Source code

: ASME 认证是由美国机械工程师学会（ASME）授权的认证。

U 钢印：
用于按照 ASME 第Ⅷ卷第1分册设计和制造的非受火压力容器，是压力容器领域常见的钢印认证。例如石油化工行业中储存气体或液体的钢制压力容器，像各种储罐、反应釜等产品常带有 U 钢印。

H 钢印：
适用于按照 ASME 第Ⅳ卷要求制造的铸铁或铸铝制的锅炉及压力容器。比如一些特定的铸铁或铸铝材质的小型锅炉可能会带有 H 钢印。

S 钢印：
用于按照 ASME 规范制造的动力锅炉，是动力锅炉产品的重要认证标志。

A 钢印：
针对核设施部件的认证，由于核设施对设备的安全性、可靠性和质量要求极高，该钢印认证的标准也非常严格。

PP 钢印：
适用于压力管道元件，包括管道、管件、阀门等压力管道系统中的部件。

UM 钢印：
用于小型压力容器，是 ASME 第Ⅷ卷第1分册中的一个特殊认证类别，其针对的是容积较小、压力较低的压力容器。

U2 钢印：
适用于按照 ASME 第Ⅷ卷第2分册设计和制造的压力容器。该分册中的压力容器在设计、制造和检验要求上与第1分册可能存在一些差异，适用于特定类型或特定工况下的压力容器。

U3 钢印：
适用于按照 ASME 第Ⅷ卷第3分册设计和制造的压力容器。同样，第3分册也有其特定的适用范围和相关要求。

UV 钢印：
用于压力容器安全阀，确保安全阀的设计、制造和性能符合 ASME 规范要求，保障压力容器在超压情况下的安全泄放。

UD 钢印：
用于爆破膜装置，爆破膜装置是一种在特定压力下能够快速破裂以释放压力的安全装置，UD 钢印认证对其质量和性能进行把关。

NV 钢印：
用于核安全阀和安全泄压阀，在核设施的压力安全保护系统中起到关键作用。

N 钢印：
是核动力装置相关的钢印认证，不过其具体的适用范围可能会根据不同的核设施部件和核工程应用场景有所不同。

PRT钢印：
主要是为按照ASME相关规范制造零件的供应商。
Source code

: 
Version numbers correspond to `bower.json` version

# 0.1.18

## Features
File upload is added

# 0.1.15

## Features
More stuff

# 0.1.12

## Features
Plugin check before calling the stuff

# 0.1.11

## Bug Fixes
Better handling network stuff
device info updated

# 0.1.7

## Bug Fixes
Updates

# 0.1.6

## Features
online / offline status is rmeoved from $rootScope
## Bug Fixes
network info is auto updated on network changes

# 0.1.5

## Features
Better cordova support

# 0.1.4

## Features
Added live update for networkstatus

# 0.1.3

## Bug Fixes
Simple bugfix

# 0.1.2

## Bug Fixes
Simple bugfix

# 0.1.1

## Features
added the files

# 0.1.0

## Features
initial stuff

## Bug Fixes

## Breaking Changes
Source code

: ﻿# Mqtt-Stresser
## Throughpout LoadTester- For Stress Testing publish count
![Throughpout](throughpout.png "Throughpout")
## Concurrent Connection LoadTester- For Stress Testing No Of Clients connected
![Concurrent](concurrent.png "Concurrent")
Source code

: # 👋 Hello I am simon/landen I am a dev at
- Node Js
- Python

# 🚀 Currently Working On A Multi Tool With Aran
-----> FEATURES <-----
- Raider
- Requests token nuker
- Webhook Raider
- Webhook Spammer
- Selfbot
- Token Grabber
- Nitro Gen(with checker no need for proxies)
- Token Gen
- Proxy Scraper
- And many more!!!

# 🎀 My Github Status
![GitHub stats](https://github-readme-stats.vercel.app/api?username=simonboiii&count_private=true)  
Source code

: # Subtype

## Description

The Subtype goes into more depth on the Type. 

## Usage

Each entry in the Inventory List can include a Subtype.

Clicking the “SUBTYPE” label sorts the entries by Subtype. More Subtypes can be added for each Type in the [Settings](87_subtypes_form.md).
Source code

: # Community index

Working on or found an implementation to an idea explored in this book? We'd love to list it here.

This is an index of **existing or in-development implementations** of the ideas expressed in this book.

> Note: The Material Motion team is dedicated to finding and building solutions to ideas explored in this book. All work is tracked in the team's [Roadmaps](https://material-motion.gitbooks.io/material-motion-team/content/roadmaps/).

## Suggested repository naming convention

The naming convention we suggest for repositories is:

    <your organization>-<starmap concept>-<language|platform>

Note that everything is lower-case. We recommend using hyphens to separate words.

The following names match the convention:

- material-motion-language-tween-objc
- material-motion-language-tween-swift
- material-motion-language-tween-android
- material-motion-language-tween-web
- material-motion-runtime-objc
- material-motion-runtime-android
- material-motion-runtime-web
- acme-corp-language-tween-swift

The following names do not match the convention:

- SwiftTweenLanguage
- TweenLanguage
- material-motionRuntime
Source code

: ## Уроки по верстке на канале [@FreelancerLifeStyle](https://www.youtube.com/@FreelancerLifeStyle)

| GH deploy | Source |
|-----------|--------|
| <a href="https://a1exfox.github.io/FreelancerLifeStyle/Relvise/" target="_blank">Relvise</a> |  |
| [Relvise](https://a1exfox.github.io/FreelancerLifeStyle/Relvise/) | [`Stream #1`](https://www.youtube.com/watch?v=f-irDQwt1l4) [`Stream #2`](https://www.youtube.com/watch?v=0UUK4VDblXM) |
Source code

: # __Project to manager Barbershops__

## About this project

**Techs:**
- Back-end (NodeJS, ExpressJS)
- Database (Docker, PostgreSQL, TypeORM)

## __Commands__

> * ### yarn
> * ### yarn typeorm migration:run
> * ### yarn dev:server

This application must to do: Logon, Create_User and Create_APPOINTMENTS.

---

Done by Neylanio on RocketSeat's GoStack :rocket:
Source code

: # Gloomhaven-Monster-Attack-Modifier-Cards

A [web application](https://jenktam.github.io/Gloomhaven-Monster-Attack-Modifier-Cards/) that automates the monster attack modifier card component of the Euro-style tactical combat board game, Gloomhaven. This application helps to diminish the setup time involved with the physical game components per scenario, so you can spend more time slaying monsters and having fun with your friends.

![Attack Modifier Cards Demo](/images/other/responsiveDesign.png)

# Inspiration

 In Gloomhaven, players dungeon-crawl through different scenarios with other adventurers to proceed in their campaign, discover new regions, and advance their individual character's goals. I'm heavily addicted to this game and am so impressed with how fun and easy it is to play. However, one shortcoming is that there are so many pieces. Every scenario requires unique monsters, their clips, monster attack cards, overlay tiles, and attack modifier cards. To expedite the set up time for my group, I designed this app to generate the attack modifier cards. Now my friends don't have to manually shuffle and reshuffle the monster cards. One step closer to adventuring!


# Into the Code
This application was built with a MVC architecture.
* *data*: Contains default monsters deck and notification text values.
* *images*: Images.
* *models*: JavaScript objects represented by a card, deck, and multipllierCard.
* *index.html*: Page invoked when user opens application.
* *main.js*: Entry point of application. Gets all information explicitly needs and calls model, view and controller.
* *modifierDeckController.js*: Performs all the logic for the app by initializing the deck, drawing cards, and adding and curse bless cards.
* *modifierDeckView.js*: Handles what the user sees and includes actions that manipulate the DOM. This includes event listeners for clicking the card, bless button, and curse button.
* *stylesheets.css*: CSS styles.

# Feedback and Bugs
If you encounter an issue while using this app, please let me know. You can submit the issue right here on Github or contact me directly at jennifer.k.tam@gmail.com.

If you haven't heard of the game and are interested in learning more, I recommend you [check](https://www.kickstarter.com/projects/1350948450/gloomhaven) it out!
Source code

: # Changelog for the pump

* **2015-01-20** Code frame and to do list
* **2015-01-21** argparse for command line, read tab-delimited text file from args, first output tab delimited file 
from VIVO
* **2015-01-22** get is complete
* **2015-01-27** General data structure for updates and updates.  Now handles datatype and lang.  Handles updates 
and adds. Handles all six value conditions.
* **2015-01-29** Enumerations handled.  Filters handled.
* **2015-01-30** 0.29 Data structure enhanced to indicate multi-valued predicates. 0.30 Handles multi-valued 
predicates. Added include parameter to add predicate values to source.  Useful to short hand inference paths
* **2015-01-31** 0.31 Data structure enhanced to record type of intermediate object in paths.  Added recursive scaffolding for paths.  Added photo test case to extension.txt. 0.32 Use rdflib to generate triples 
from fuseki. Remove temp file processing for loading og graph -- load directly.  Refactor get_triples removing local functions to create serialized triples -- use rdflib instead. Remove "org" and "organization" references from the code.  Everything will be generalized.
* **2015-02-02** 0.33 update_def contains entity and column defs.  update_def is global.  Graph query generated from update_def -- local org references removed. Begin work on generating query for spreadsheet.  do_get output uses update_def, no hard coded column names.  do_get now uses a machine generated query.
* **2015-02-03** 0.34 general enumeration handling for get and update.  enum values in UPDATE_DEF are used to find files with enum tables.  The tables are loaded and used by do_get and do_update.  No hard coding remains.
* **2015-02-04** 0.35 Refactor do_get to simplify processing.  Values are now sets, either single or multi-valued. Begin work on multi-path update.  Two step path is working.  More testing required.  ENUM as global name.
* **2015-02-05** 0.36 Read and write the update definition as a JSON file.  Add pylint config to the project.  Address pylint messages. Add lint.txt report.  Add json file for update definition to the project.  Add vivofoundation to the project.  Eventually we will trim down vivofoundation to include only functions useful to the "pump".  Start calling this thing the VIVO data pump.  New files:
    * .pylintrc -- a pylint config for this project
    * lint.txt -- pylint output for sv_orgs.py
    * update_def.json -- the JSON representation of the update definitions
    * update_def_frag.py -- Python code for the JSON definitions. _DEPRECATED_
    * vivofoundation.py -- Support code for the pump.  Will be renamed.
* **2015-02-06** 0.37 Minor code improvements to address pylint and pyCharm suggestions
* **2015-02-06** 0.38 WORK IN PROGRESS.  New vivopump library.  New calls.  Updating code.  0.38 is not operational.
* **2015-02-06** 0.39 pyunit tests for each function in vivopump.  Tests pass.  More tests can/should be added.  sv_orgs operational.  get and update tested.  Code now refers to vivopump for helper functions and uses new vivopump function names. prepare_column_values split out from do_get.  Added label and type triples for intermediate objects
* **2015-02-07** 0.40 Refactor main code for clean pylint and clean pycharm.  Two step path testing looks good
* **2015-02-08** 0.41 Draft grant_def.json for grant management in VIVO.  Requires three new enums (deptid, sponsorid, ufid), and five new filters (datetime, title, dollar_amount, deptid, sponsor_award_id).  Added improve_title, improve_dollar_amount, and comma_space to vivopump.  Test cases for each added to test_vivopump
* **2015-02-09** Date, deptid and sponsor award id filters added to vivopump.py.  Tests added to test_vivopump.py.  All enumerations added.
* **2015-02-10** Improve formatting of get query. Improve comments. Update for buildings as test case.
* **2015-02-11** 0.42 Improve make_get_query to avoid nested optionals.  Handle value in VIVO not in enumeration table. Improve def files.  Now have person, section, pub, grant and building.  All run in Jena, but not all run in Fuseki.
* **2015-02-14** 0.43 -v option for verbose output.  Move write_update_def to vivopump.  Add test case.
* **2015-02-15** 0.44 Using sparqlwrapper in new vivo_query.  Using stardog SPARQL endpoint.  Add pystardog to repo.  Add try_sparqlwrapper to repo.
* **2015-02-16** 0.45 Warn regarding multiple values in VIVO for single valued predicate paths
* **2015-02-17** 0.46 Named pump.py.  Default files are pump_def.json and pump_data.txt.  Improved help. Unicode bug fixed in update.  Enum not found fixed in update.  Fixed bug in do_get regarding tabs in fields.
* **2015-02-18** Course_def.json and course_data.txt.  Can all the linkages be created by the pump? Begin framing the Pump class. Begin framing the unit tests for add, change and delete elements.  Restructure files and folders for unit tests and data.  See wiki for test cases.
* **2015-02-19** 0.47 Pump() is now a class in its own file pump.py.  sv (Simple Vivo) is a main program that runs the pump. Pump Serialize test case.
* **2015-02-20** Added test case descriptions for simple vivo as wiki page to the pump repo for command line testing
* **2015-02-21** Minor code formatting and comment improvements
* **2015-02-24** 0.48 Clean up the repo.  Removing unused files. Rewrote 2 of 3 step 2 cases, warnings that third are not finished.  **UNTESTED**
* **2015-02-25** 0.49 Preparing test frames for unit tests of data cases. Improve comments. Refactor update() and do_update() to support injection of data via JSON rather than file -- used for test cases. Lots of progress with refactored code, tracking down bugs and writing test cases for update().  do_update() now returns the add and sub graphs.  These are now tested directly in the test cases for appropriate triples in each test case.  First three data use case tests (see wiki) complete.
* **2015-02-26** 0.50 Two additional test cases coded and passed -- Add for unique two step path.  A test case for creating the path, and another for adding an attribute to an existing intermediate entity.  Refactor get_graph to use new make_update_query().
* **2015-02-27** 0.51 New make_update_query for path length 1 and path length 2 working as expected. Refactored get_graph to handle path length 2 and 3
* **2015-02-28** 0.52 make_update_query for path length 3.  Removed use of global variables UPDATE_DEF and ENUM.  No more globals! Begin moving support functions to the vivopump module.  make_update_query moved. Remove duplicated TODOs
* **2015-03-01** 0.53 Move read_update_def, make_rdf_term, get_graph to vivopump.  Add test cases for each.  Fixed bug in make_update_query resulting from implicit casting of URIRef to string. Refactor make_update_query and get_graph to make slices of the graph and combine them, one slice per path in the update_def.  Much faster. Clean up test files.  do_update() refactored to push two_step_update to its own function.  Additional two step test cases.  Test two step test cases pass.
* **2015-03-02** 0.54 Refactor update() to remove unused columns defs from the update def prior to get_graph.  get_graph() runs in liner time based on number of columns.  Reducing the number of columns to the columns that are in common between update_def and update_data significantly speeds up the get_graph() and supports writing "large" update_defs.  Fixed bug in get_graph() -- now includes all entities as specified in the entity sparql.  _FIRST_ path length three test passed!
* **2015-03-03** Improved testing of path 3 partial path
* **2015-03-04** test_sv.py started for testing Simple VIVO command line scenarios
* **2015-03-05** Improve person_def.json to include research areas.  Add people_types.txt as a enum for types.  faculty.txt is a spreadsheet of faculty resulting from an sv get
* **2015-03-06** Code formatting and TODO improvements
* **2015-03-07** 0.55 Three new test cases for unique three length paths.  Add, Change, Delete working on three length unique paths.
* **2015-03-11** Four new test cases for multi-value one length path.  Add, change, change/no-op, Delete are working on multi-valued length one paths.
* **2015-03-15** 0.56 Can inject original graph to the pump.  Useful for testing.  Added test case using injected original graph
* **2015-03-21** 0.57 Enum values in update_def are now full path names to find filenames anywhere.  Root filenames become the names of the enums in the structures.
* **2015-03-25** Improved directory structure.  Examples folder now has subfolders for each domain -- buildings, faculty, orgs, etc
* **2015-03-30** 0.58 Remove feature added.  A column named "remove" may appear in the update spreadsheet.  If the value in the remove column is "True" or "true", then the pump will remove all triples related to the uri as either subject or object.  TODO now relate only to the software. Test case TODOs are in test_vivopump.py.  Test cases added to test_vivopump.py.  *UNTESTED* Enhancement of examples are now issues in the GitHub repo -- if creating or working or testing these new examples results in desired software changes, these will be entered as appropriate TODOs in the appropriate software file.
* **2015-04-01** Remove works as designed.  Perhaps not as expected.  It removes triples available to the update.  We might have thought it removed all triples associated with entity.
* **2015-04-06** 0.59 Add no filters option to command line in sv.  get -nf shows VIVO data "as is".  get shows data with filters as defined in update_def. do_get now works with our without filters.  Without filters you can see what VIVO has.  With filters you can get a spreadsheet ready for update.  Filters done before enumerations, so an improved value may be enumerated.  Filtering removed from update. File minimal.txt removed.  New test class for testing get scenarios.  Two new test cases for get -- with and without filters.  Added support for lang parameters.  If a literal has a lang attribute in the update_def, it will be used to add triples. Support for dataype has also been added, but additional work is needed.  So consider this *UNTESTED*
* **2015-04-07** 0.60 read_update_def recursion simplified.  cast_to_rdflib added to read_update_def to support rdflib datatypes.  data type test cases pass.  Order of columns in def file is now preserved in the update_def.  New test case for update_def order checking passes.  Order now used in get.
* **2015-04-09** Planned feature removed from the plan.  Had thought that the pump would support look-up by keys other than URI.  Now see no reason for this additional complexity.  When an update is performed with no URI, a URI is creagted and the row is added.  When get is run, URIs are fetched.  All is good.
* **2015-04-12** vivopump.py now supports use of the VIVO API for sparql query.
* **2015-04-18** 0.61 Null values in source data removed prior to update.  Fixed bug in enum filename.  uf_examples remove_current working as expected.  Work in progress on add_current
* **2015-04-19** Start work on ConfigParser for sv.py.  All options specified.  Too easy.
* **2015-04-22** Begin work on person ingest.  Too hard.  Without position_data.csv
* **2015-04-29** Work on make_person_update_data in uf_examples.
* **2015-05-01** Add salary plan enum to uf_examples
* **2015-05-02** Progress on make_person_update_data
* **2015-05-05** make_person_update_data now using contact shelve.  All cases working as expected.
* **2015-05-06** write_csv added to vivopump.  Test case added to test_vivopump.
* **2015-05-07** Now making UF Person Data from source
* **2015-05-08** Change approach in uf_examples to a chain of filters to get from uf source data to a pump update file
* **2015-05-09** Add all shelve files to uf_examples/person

• **TASK PROMPT**
Look in the material above for the line with "command line testing" and the line with "(see wiki) complete.", and transcribe exactly those lines and all lines between them, nothing more.

• **RESPONSE BOX**
* **2015-02-20** Added test case descriptions for simple vivo as wiki page to the pump repo for command line testing
* **2015-02-21** Minor code formatting and comment improvements
* **2015-02-24** 0.48 Clean up the repo.  Removing unused files. Rewrote 2 of 3 step 2 cases, warnings that third are not finished.  **UNTESTED**
* **2015-02-25** 0.49 Preparing test frames for unit tests of data cases. Improve comments. Refactor update() and do_update() to support injection of data via JSON rather than file -- used for test cases. Lots of progress with refactored code, tracking down bugs and writing test cases for update().  do_update() now returns the add and sub graphs.  These are now tested directly in the test cases for appropriate triples in each test case.  First three data use case tests (see wiki) complete.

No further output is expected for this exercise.